LT. BRISTOL HARTLEDGE: I think it is a huge responsibility to be a Nuclear Officer on an aircraft carrier, and we're reminded of it every day. Without these reactors creating the [seeds?], we're a buoy. We're a buoy in the middle of the ocean.

LT. J.G. CHRIS ZUNDEL: If you're walking around downtown San Diego and you look up at one of the tallest buildings, it's maybe about 500 feet; imagine about twice that size, and that's what I live on and that's what I work on every single day. The hours are definitely long when you're out to sea, but you find time throughout the day to have a little bit of fun. I would say I have a very active personal life. I'm very involved with music, I'm very involved with training for triathlons. The Navy accommodates that, and I have time to do that. There's no feeling like coming in after a [deployment?]

LT. BRISTOL HARTLEDGE: Mmm. I'm almost welling up right now talking about it. (laughter)
LT. J.G. CHRIS ZUNDEL: You're swelled with a sense of pride and accomplishment.
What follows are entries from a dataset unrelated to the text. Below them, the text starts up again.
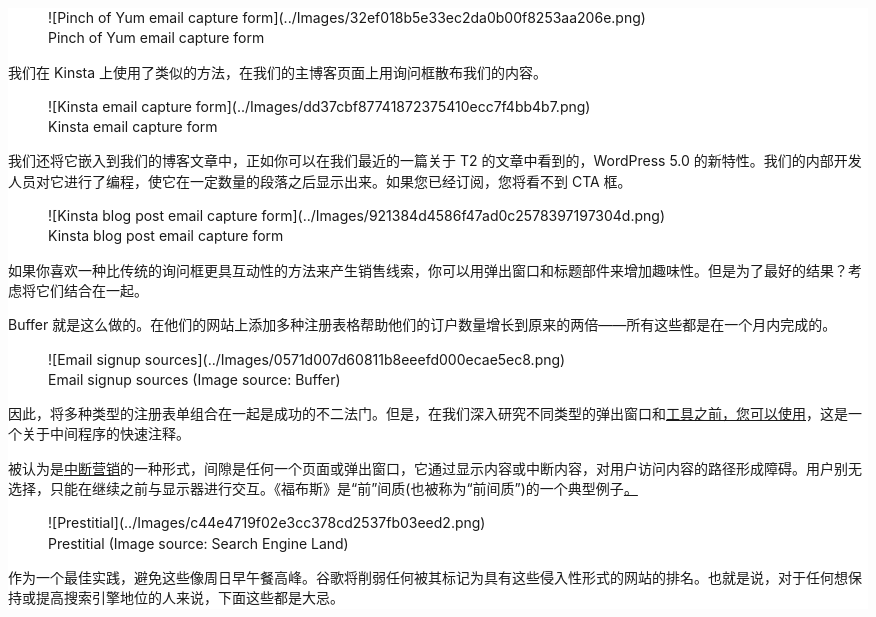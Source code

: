 <figure id="attachment_35141" aria-describedby="caption-attachment-35141" style="width: 1412px" class="wp-caption aligncenter">![Pinch of Yum email capture form](../Images/32ef018b5e33ec2da0b00f8253aa206e.png)

<figcaption id="caption-attachment-35141" class="wp-caption-text">Pinch of Yum email capture form</figcaption>

</figure>

我们在 Kinsta 上使用了类似的方法，在我们的主博客页面上用询问框散布我们的内容。

<figure id="attachment_35143" aria-describedby="caption-attachment-35143" style="width: 1438px" class="wp-caption aligncenter">![Kinsta email capture form](../Images/dd37cbf87741872375410ecc7f4bb4b7.png)

<figcaption id="caption-attachment-35143" class="wp-caption-text">Kinsta email capture form</figcaption>

</figure>

我们还将它嵌入到我们的博客文章中，正如你可以在我们最近的一篇关于 T2 的文章中看到的，WordPress 5.0 的新特性。我们的内部开发人员对它进行了编程，使它在一定数量的段落之后显示出来。如果您已经订阅，您将看不到 CTA 框。

<figure id="attachment_35145" aria-describedby="caption-attachment-35145" style="width: 1516px" class="wp-caption aligncenter">![Kinsta blog post email capture form](../Images/921384d4586f47ad0c2578397197304d.png)

<figcaption id="caption-attachment-35145" class="wp-caption-text">Kinsta blog post email capture form</figcaption>

</figure>

如果你喜欢一种比传统的询问框更具互动性的方法来产生销售线索，你可以用弹出窗口和标题部件来增加趣味性。但是为了最好的结果？考虑将它们结合在一起。

Buffer 就是这么做的。在他们的网站上添加多种注册表格帮助他们的订户数量增长到原来的两倍——所有这些都是在一个月内完成的。

<figure id="attachment_35148" aria-describedby="caption-attachment-35148" style="width: 900px" class="wp-caption aligncenter">![Email signup sources](../Images/0571d007d60811b8eeefd000ecae5ec8.png)

<figcaption id="caption-attachment-35148" class="wp-caption-text">Email signup sources (Image source: Buffer)</figcaption>

</figure>

因此，将多种类型的注册表单组合在一起是成功的不二法门。但是，在我们深入研究不同类型的弹出窗口和[工具之前，您可以使用](https://kinsta.com/blog/wordpress-lead-generation/)，这是一个关于中间程序的快速注释。

被认为是[中断营销](https://www.marketingterms.com/dictionary/interstitial/)的一种形式，间隙是任何一个页面或弹出窗口，它通过显示内容或中断内容，对用户访问内容的路径形成障碍。用户别无选择，只能在继续之前与显示器进行交互。《福布斯》是“前”间质(也被称为“前间质”)的一个典型例子[。](https://searchengineland.com/google-hates-obnoxious-pop-ads-heres-need-look-ads-site-280970)

<figure id="attachment_35150" aria-describedby="caption-attachment-35150" style="width: 1476px" class="wp-caption aligncenter">![Prestitial](../Images/c44e4719f02e3cc378cd2537fb03eed2.png)

<figcaption id="caption-attachment-35150" class="wp-caption-text">Prestitial (Image source: Search Engine Land)</figcaption>

</figure>

作为一个最佳实践，避免这些像周日早午餐高峰。谷歌将削弱任何被其标记为具有这些侵入性形式的网站的排名。也就是说，对于任何想保持或提高搜索引擎地位的人来说，下面这些都是大忌。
LT. BRISTOL HARTLEDGE: Pulling back into your home port is like nothing else I've ever felt.
LT. J.G. CHRIS ZUNDEL: Hi, my name is Lt. j.g. Chris Zundel. I'm a Lieutenant, Junior Grade, in the United States Navy.
LT. BRISTOL HARTLEDGE: Hi, my name is Bristol Hartledge. I'm a Lieutenant in the United States Navy. I always like to see people's reactions when I tell them what I do. It's never short of surprise.